Problem Analyse Solution

Semarang, Idola 92.6 FM – Memajukan potensi Sumber Daya Manusian (SDM) menjadi arah pembangunan pemerintahan Presiden Joko Widodo. Namun, di sisi lain—sejumlah kalangan budayawan dan pemikir sosial menilai, ruang mental masyarakat seolah makin menyempit. Akibatnya, gagasan-gagasan yang seharusnya berkembang menjadi pemikiran yang maju dan terdepan dihentikan. Hal itu misalnya, bisa dilihat dengan masih adanya pembubaran diskusi buku di kampus atau sebuah forum.

Contoh lain adalah upaya deradikalisasi yang selama ini dilakukan pemerintah. Pemikiran radikal yang dalam arti sebenarnya berarti pemikiran yang mendasar ataupun pemikiran yang maju, kini justru dimaknai sebagai ancaman yang perlu ditangkal. Padahal, paradigma yang salah tersebut dapat menghambat terjadinya diskusi yang mengedepankan akal sehat dan pola pikir kritis di masyarakat terutama di institusi pendidikan.

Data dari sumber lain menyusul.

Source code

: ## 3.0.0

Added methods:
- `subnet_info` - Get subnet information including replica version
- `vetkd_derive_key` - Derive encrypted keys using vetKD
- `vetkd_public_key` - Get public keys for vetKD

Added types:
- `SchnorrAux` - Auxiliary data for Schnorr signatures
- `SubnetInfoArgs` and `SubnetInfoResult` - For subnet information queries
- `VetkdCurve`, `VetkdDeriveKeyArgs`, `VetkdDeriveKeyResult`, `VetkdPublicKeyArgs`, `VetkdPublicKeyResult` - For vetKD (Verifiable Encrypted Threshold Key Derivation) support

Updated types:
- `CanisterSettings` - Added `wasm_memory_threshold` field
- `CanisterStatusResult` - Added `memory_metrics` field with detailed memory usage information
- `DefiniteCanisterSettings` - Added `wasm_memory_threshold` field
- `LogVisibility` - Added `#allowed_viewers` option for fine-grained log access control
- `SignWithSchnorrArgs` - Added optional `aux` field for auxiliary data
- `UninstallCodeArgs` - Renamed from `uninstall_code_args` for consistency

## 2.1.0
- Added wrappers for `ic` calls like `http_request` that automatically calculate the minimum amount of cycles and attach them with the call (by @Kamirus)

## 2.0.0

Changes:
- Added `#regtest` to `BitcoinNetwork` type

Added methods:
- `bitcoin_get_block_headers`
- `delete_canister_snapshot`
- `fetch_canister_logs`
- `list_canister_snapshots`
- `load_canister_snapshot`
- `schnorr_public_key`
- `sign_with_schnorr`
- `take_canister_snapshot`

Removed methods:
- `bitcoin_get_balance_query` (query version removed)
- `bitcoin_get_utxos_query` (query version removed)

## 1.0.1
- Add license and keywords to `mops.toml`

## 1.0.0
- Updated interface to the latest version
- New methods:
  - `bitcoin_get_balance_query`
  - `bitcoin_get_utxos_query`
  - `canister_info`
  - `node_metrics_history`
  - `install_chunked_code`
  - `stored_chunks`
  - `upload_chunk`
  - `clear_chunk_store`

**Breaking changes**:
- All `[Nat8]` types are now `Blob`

Menumbuhkan Pola Pikir Kritis Masyarakat itu, lawan dari pola pikir dukung mendukung junjungan alias Kultus. Cara dukung mendukung membuat masyarakat “mabok” dan membenarkan apapun yg dilakukan junjungannya. Sementara pola pikir kritis itu, justru bermodal skeptisme.

Lantas, manakala pola pikir kritis sebagai konsekuensi logis dari demokrasi, dipandang masih belum diberi ruang, lalu, apa yang perlu dilakukan? Bagaimana pula menumbuhkan pola pikir kritis di masyarakat?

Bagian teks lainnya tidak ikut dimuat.